Before: SNEED, NOONAN and TROTT, Circuit Judges.
MEMORANDUM**
California state prisoner Douglas Sand appeals pro se the district court's denial, without an evidentiary hearing, of his habeas petition, pursuant to 28 U.S.C. Sec. 2254, challenging his 1984 conviction and sentence for second degree murder. Sand contends that his guilty plea was involuntary because he misunderstood the sentencing consequences of his plea bargain, and that he is entitled to an evidentiary hearing on this claim. We have jurisdiction under 28 U.S.C. Sec. 1291 and affirm.
Background
Sand was convicted in 1976 of first degree murder, and received a sentence of seven years to life. In 1981, while serving that sentence, he was charged with the first degree murder of another inmate. He was tried twice on this charge, and both trials ended in a jury deadlock. On June 19, 1984, a few days before his third trial was to begin, Sand pleaded guilty to second degree murder, pursuant to a plea agreement that provided that his sentence would run concurrently with his sentence for the 1976 conviction, and be retroactive to June 19, 1983. He received a concurrent sentence of fifteen years to life, nunc pro tunc to June 19, 1983.

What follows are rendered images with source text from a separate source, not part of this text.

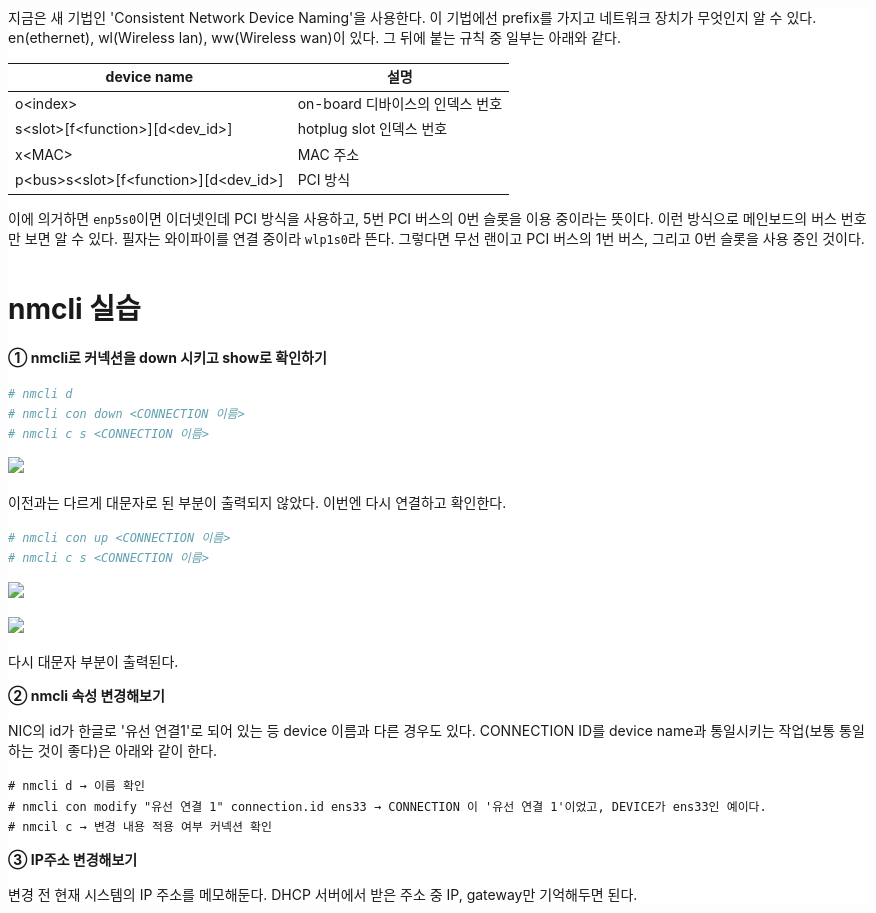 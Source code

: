 지금은 새 기법인 'Consistent Network Device Naming'을 사용한다.
이 기법에선 prefix를 가지고 네트워크 장치가 무엇인지 알 수 있다. en(ethernet), wl(Wireless lan), ww(Wireless wan)이 있다.
그 뒤에 붙는 규칙 중 일부는 아래와 같다.

|device name|설명|
|---|--|
|o<index\>|on-board 디바이스의 인덱스 번호|
|s<slot\>[f<function\>][d<dev_id>]|hotplug slot 인덱스 번호 |
|x<MAC\>|MAC 주소|
|p<bus\>s<slot\>[f<function\>][d<dev_id>]|PCI 방식|

이에 의거하면 `enp5s0`이면 이더넷인데 PCI 방식을 사용하고, 5번 PCI 버스의 0번 슬롯을 이용 중이라는 뜻이다. 이런 방식으로 메인보드의 버스 번호만 보면 알 수 있다.
필자는 와이파이를 연결 중이라 `wlp1s0`라 뜬다. 그렇다면 무선 랜이고 PCI 버스의 1번 버스, 그리고 0번 슬롯을 사용 중인 것이다.

# nmcli 실습

**① nmcli로 커넥션을 down 시키고 show로 확인하기**

```bash
# nmcli d
# nmcli con down <CONNECTION 이름>
# nmcli c s <CONNECTION 이름>
```

![](https://images.velog.io/images/717lumos/post/3e920ed7-fbf8-4560-a555-02744b942ad9/%EC%8A%A4%ED%81%AC%EB%A6%B0%EC%83%B7,%202022-02-24%2015-10-15.png)

이전과는 다르게 대문자로 된 부분이 출력되지 않았다. 이번엔 다시 연결하고 확인한다.

```bash
# nmcli con up <CONNECTION 이름>
# nmcli c s <CONNECTION 이름>
```

![](https://images.velog.io/images/717lumos/post/c16020fc-8420-4934-b6c4-51dc015670b5/%EC%8A%A4%ED%81%AC%EB%A6%B0%EC%83%B7,%202022-02-24%2015-12-50.png)

![](https://images.velog.io/images/717lumos/post/16497b65-6cad-42a0-9e04-08320928a653/%EC%8A%A4%ED%81%AC%EB%A6%B0%EC%83%B7,%202022-02-24%2015-13-07.png)

다시 대문자 부분이 출력된다.

**② nmcli 속성 변경해보기**

NIC의 id가 한글로 '유선 연결1'로 되어 있는 등 device 이름과 다른 경우도 있다. CONNECTION ID를 device name과 통일시키는 작업(보통 통일하는 것이 좋다)은 아래와 같이 한다.
``` 
# nmcli d → 이름 확인
# nmcli con modify "유선 연결 1" connection.id ens33 → CONNECTION 이 '유선 연결 1'이었고, DEVICE가 ens33인 예이다.
# nmcil c → 변경 내용 적용 여부 커넥션 확인
```

**③ IP주소 변경해보기**

변경 전 현재 시스템의 IP 주소를 메모해둔다. DHCP 서버에서 받은 주소 중 IP, gateway만 기억해두면 된다.
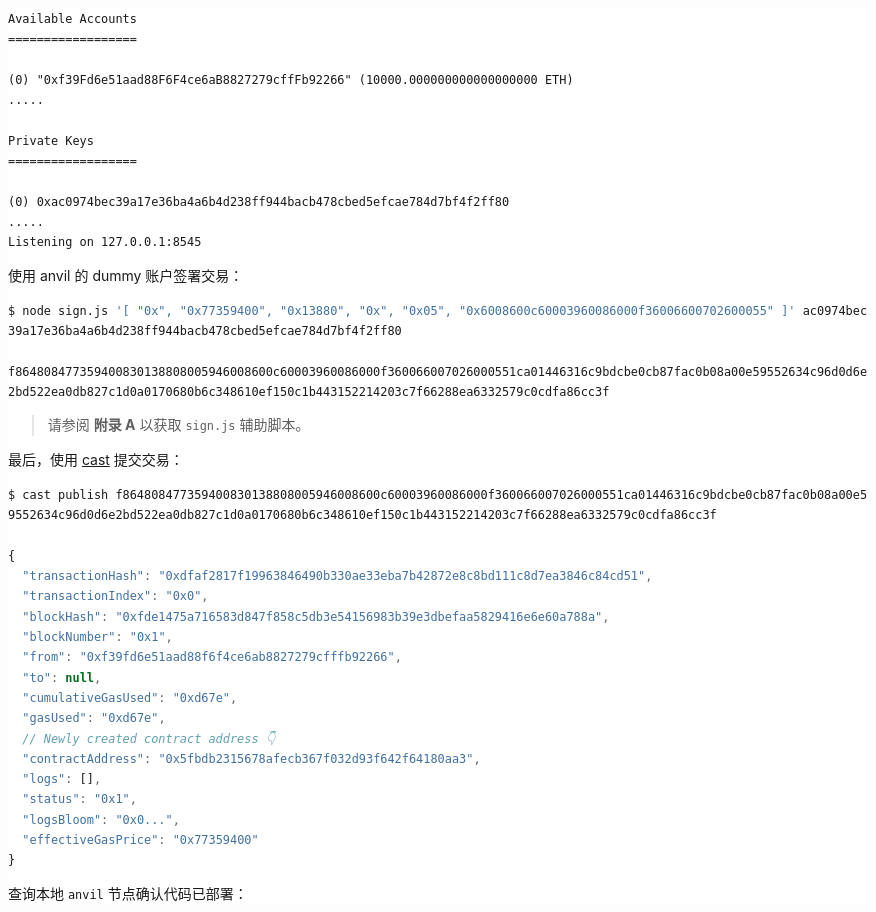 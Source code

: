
 ```
Available Accounts
==================

(0) "0xf39Fd6e51aad88F6F4ce6aB8827279cffFb92266" (10000.000000000000000000 ETH)
.....

Private Keys
==================

(0) 0xac0974bec39a17e36ba4a6b4d238ff944bacb478cbed5efcae784d7bf4f2ff80
.....
Listening on 127.0.0.1:8545
```

使用 anvil 的 dummy 账户签署交易：

```bash
$ node sign.js '[ "0x", "0x77359400", "0x13880", "0x", "0x05", "0x6008600c60003960086000f36006600702600055" ]' ac0974bec39a17e36ba4a6b4d238ff944bacb478cbed5efcae784d7bf4f2ff80

f864808477359400830138808005946008600c60003960086000f360066007026000551ca01446316c9bdcbe0cb87fac0b08a00e59552634c96d0d6e2bd522ea0db827c1d0a0170680b6c348610ef150c1b443152214203c7f66288ea6332579c0cdfa86cc3f
```

> 请参阅 **附录 A** 以获取 `sign.js` 辅助脚本。

最后，使用 [cast](https://book.getfoundry.sh/cast/) 提交交易：

```javascript
$ cast publish f864808477359400830138808005946008600c60003960086000f360066007026000551ca01446316c9bdcbe0cb87fac0b08a00e59552634c96d0d6e2bd522ea0db827c1d0a0170680b6c348610ef150c1b443152214203c7f66288ea6332579c0cdfa86cc3f

{
  "transactionHash": "0xdfaf2817f19963846490b330ae33eba7b42872e8c8bd111c8d7ea3846c84cd51",
  "transactionIndex": "0x0",
  "blockHash": "0xfde1475a716583d847f858c5db3e54156983b39e3dbefaa5829416e6e60a788a",
  "blockNumber": "0x1",
  "from": "0xf39fd6e51aad88f6f4ce6ab8827279cfffb92266",
  "to": null,
  "cumulativeGasUsed": "0xd67e",
  "gasUsed": "0xd67e",
  // Newly created contract address 👇
  "contractAddress": "0x5fbdb2315678afecb367f032d93f642f64180aa3",
  "logs": [],
  "status": "0x1",
  "logsBloom": "0x0...",
  "effectiveGasPrice": "0x77359400"
}
```

查询本地 `anvil` 节点确认代码已部署：
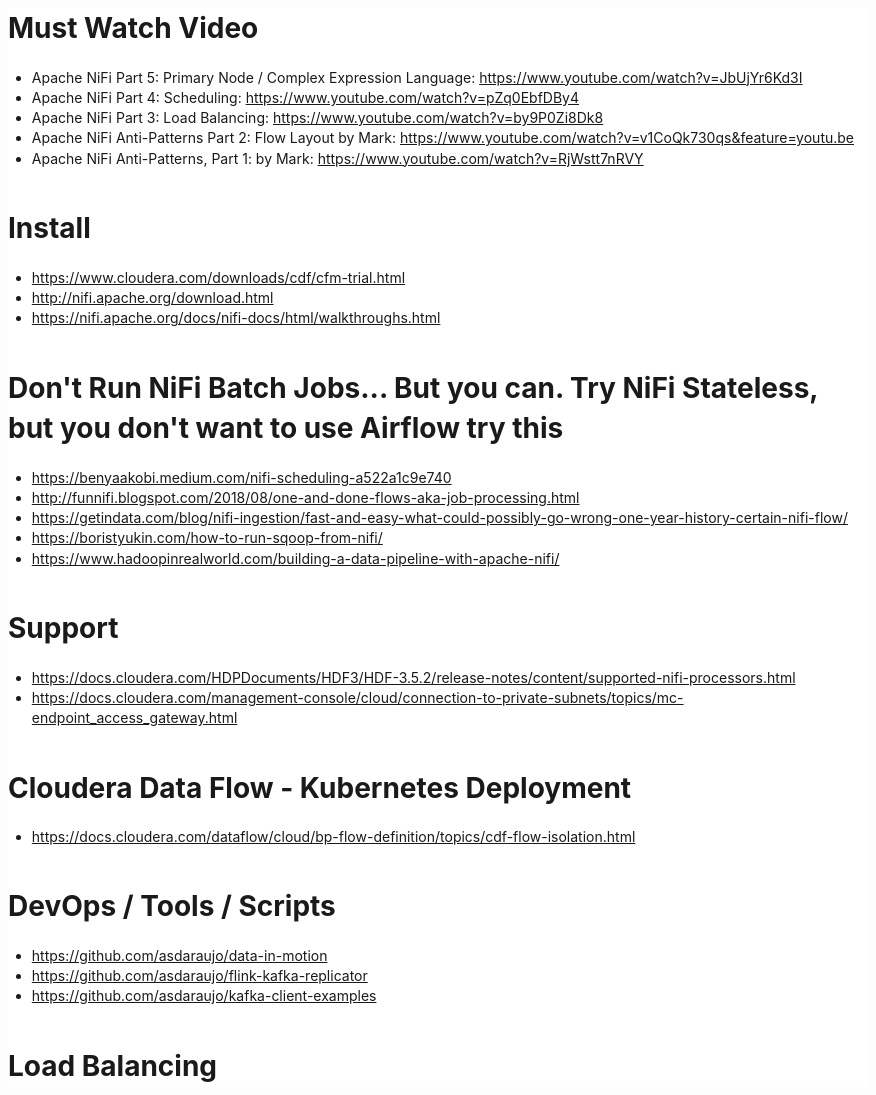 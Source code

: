 # Must Watch Video

* Apache NiFi Part 5: Primary Node / Complex Expression Language: https://www.youtube.com/watch?v=JbUjYr6Kd3I
* Apache NiFi Part 4: Scheduling: https://www.youtube.com/watch?v=pZq0EbfDBy4
* Apache NiFi Part 3: Load Balancing: https://www.youtube.com/watch?v=by9P0Zi8Dk8
* Apache NiFi Anti-Patterns Part 2: Flow Layout by Mark:  https://www.youtube.com/watch?v=v1CoQk730qs&feature=youtu.be
* Apache NiFi Anti-Patterns, Part 1: by Mark: https://www.youtube.com/watch?v=RjWstt7nRVY

# Install

* https://www.cloudera.com/downloads/cdf/cfm-trial.html
* http://nifi.apache.org/download.html
* https://nifi.apache.org/docs/nifi-docs/html/walkthroughs.html

# Don't Run NiFi Batch Jobs... But you can.   Try NiFi Stateless, but you don't want to use Airflow try this

* https://benyaakobi.medium.com/nifi-scheduling-a522a1c9e740
* http://funnifi.blogspot.com/2018/08/one-and-done-flows-aka-job-processing.html
* https://getindata.com/blog/nifi-ingestion/fast-and-easy-what-could-possibly-go-wrong-one-year-history-certain-nifi-flow/
* https://boristyukin.com/how-to-run-sqoop-from-nifi/
* https://www.hadoopinrealworld.com/building-a-data-pipeline-with-apache-nifi/


# Support

* https://docs.cloudera.com/HDPDocuments/HDF3/HDF-3.5.2/release-notes/content/supported-nifi-processors.html
* https://docs.cloudera.com/management-console/cloud/connection-to-private-subnets/topics/mc-endpoint_access_gateway.html

# Cloudera Data Flow - Kubernetes Deployment

* https://docs.cloudera.com/dataflow/cloud/bp-flow-definition/topics/cdf-flow-isolation.html

# DevOps / Tools / Scripts

* https://github.com/asdaraujo/data-in-motion
* https://github.com/asdaraujo/flink-kafka-replicator
* https://github.com/asdaraujo/kafka-client-examples


# Load Balancing
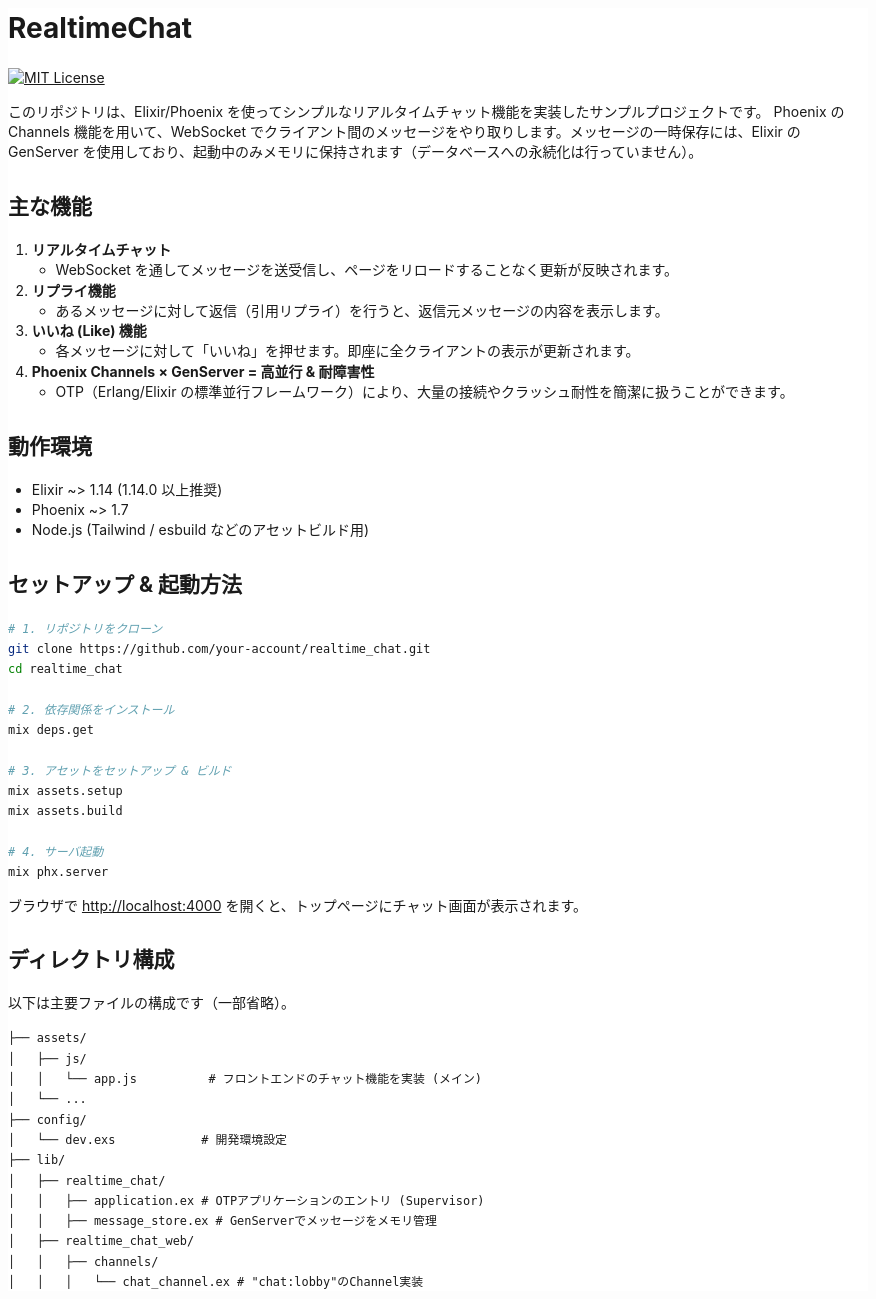 # RealtimeChat

[![MIT License](https://img.shields.io/badge/License-MIT-yellow.svg)](https://opensource.org/licenses/MIT)

このリポジトリは、Elixir/Phoenix を使ってシンプルなリアルタイムチャット機能を実装したサンプルプロジェクトです。
Phoenix の Channels 機能を用いて、WebSocket でクライアント間のメッセージをやり取りします。メッセージの一時保存には、Elixir の GenServer を使用しており、起動中のみメモリに保持されます（データベースへの永続化は行っていません）。

## 主な機能

1.  **リアルタイムチャット**
    *   WebSocket を通してメッセージを送受信し、ページをリロードすることなく更新が反映されます。
2.  **リプライ機能**
    *   あるメッセージに対して返信（引用リプライ）を行うと、返信元メッセージの内容を表示します。
3.  **いいね (Like) 機能**
    *   各メッセージに対して「いいね」を押せます。即座に全クライアントの表示が更新されます。
4.  **Phoenix Channels × GenServer = 高並行 & 耐障害性**
    *   OTP（Erlang/Elixir の標準並行フレームワーク）により、大量の接続やクラッシュ耐性を簡潔に扱うことができます。

## 動作環境

*   Elixir ~> 1.14 (1.14.0 以上推奨)
*   Phoenix ~> 1.7
*   Node.js (Tailwind / esbuild などのアセットビルド用)

## セットアップ & 起動方法

```bash
# 1. リポジトリをクローン
git clone https://github.com/your-account/realtime_chat.git
cd realtime_chat

# 2. 依存関係をインストール
mix deps.get

# 3. アセットをセットアップ & ビルド
mix assets.setup
mix assets.build

# 4. サーバ起動
mix phx.server
```

ブラウザで [http://localhost:4000](http://localhost:4000) を開くと、トップページにチャット画面が表示されます。

## ディレクトリ構成

以下は主要ファイルの構成です（一部省略）。

```
├── assets/
│   ├── js/
│   │   └── app.js          # フロントエンドのチャット機能を実装 (メイン)
│   └── ...
├── config/
│   └── dev.exs            # 開発環境設定
├── lib/
│   ├── realtime_chat/
│   │   ├── application.ex # OTPアプリケーションのエントリ (Supervisor)
│   │   ├── message_store.ex # GenServerでメッセージをメモリ管理
│   ├── realtime_chat_web/
│   │   ├── channels/
│   │   │   └── chat_channel.ex # "chat:lobby"のChannel実装
``` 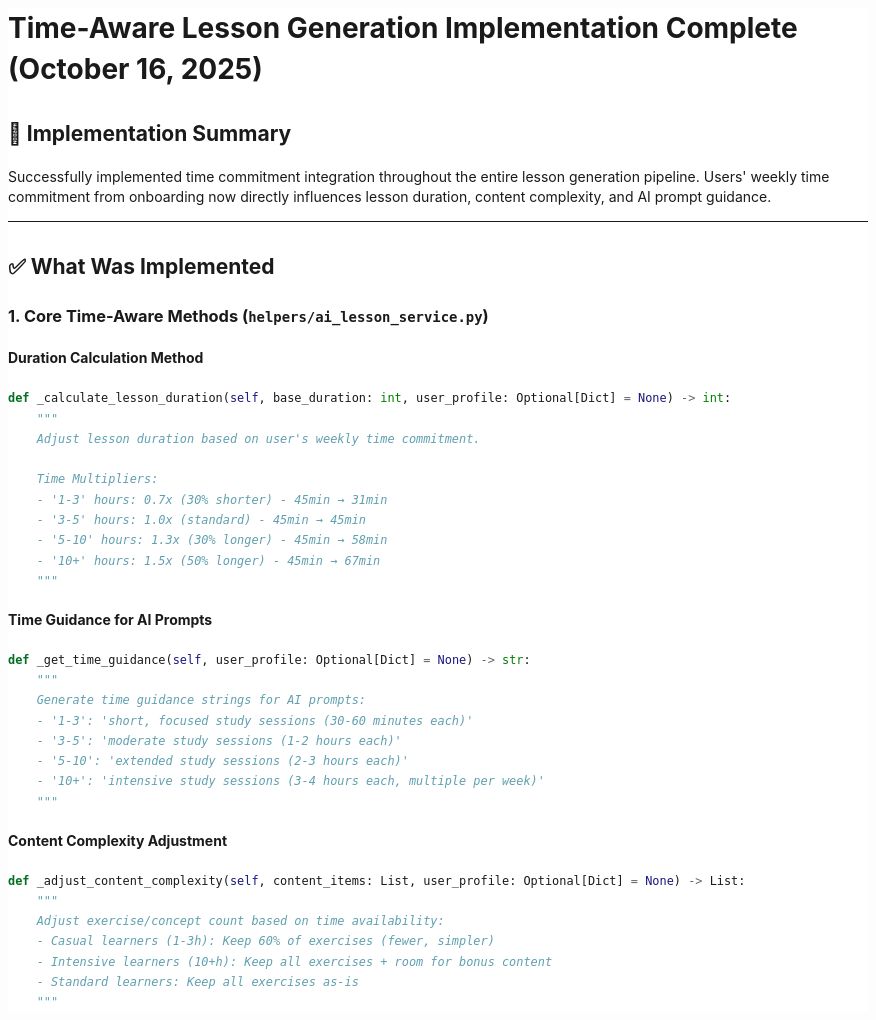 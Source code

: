 # Time-Aware Lesson Generation Implementation Complete (October 16, 2025)

## 🎯 Implementation Summary

Successfully implemented time commitment integration throughout the entire lesson generation pipeline. Users' weekly time commitment from onboarding now directly influences lesson duration, content complexity, and AI prompt guidance.

---

## ✅ What Was Implemented

### 1. **Core Time-Aware Methods** (`helpers/ai_lesson_service.py`)

#### Duration Calculation Method
```python
def _calculate_lesson_duration(self, base_duration: int, user_profile: Optional[Dict] = None) -> int:
    """
    Adjust lesson duration based on user's weekly time commitment.
    
    Time Multipliers:
    - '1-3' hours: 0.7x (30% shorter) - 45min → 31min
    - '3-5' hours: 1.0x (standard) - 45min → 45min  
    - '5-10' hours: 1.3x (30% longer) - 45min → 58min
    - '10+' hours: 1.5x (50% longer) - 45min → 67min
    """
```

#### Time Guidance for AI Prompts
```python
def _get_time_guidance(self, user_profile: Optional[Dict] = None) -> str:
    """
    Generate time guidance strings for AI prompts:
    - '1-3': 'short, focused study sessions (30-60 minutes each)'
    - '3-5': 'moderate study sessions (1-2 hours each)'
    - '5-10': 'extended study sessions (2-3 hours each)'
    - '10+': 'intensive study sessions (3-4 hours each, multiple per week)'
    """
```

#### Content Complexity Adjustment
```python
def _adjust_content_complexity(self, content_items: List, user_profile: Optional[Dict] = None) -> List:
    """
    Adjust exercise/concept count based on time availability:
    - Casual learners (1-3h): Keep 60% of exercises (fewer, simpler)
    - Intensive learners (10+h): Keep all exercises + room for bonus content
    - Standard learners: Keep all exercises as-is
    """
```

In 1989, Sand filed a pro se habeas petition in state court alleging that his sentence violated the plea agreement because he had pleaded guilty with the understanding that "concurrent" meant that his 1976 and 1984 sentences merged and all the years served on his 1976 sentence would be credited to his 1984 sentence. He further alleged that no one had explained to him at the time of his change of plea what "concurrent" meant or how his sentence would be calculated. He further alleged that he would not have agreed to the terms of the plea bargain had he understood that all the time he had served on his 1976 sentence would not be credited towards his 1984 sentence. The Solano County Superior Court judge who had sentenced Sand denied his petition without an evidentiary hearing. The California Court of Appeal and California Supreme Court summarily affirmed.
Sand sought habeas relief in the district court. The magistrate judge ordered the parties to expand the record to include the transcript of the change-of-plea hearing and any other evidence of what happened at the change of plea. No transcript of the change-of-plea hearing exists, however, and the original notes of the hearing have been lost or destroyed. Having examined the expanded record, which includes the minutes of the change of plea hearing and the transcript of the sentencing hearing, the district denied the petition without an evidentiary hearing.
On appeal, Sand contends that his guilty plea was involuntary because he was not advised of the direct consequences of his plea or his constitutional rights. He also contends that he is entitled to an evidentiary hearing on this claim.
Voluntariness of Guilty Plea
We review de novo a district court's denial of a petition for a writ of habeas corpus. Norris v. Risley, 878 F.2d 1178, 1180 (9th Cir.1989). We also review de novo a determination of whether a guilty plea was voluntary. United States v. Anderson, 993 F.2d 1435, 1437 (9th Cir.1993).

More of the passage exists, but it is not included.